What to do → Reproduce the records below in their entirety, exactly as shown.

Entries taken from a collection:
▬▬▬▬▬▬

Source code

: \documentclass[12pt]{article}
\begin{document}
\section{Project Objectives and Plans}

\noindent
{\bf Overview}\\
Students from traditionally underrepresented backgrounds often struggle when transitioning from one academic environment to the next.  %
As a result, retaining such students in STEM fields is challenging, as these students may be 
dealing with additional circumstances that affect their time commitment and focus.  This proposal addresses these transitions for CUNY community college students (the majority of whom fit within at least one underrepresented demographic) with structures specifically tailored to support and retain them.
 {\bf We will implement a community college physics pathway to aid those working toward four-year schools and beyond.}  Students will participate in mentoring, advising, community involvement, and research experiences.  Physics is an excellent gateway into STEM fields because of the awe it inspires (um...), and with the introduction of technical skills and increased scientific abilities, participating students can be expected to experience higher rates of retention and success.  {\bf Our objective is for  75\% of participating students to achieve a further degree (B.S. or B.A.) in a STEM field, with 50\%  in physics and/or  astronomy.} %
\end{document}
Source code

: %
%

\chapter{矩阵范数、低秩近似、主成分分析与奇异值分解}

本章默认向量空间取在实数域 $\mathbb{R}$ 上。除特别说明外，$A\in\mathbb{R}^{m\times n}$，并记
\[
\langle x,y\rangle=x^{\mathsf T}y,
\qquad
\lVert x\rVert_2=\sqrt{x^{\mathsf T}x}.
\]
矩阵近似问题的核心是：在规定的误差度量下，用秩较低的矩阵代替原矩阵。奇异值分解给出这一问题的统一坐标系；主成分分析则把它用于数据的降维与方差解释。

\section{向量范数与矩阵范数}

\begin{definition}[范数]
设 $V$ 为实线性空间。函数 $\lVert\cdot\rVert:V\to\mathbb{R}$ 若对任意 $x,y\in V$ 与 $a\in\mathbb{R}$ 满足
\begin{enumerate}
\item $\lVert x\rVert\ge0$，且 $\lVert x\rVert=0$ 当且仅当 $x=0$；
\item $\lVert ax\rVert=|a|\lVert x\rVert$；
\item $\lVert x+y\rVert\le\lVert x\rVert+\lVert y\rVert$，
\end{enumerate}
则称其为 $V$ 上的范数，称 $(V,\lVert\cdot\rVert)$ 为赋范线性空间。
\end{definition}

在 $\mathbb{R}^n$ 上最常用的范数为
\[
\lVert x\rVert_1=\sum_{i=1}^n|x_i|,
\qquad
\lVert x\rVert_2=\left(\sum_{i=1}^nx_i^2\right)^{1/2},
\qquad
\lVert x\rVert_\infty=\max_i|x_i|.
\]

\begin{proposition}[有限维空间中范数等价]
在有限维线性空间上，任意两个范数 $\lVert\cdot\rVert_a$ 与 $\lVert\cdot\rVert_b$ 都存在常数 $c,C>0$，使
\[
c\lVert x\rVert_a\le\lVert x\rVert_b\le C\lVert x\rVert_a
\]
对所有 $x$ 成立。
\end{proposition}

▬▬▬▬▬▬

Answer box →
Source code

: \documentclass[12pt]{article}
\begin{document}
\section{Project Objectives and Plans}

\noindent
{\bf Overview}\\
Students from traditionally underrepresented backgrounds often struggle when transitioning from one academic environment to the next.  %
As a result, retaining such students in STEM fields is challenging, as these students may be 
dealing with additional circumstances that affect their time commitment and focus.  This proposal addresses these transitions for CUNY community college students (the majority of whom fit within at least one underrepresented demographic) with structures specifically tailored to support and retain them.
 {\bf We will implement a community college physics pathway to aid those working toward four-year schools and beyond.}  Students will participate in mentoring, advising, community involvement, and research experiences.  Physics is an excellent gateway into STEM fields because of the awe it inspires (um...), and with the introduction of technical skills and increased scientific abilities, participating students can be expected to experience higher rates of retention and success.  {\bf Our objective is for  75\% of participating students to achieve a further degree (B.S. or B.A.) in a STEM field, with 50\%  in physics and/or  astronomy.} %
\end{document}
Source code

: %
%

\chapter{矩阵范数、低秩近似、主成分分析与奇异值分解}

本章默认向量空间取在实数域 $\mathbb{R}$ 上。除特别说明外，$A\in\mathbb{R}^{m\times n}$，并记
\[
\langle x,y\rangle=x^{\mathsf T}y,
\qquad
\lVert x\rVert_2=\sqrt{x^{\mathsf T}x}.
\]
矩阵近似问题的核心是：在规定的误差度量下，用秩较低的矩阵代替原矩阵。奇异值分解给出这一问题的统一坐标系；主成分分析则把它用于数据的降维与方差解释。

\section{向量范数与矩阵范数}

\begin{definition}[范数]
设 $V$ 为实线性空间。函数 $\lVert\cdot\rVert:V\to\mathbb{R}$ 若对任意 $x,y\in V$ 与 $a\in\mathbb{R}$ 满足
\begin{enumerate}
\item $\lVert x\rVert\ge0$，且 $\lVert x\rVert=0$ 当且仅当 $x=0$；
\item $\lVert ax\rVert=|a|\lVert x\rVert$；
\item $\lVert x+y\rVert\le\lVert x\rVert+\lVert y\rVert$，
\end{enumerate}
则称其为 $V$ 上的范数，称 $(V,\lVert\cdot\rVert)$ 为赋范线性空间。
\end{definition}

在 $\mathbb{R}^n$ 上最常用的范数为
\[
\lVert x\rVert_1=\sum_{i=1}^n|x_i|,
\qquad
\lVert x\rVert_2=\left(\sum_{i=1}^nx_i^2\right)^{1/2},
\qquad
\lVert x\rVert_\infty=\max_i|x_i|.
\]

\begin{proposition}[有限维空间中范数等价]
在有限维线性空间上，任意两个范数 $\lVert\cdot\rVert_a$ 与 $\lVert\cdot\rVert_b$ 都存在常数 $c,C>0$，使
\[
c\lVert x\rVert_a\le\lVert x\rVert_b\le C\lVert x\rVert_a
\]
对所有 $x$ 成立。
\end{proposition}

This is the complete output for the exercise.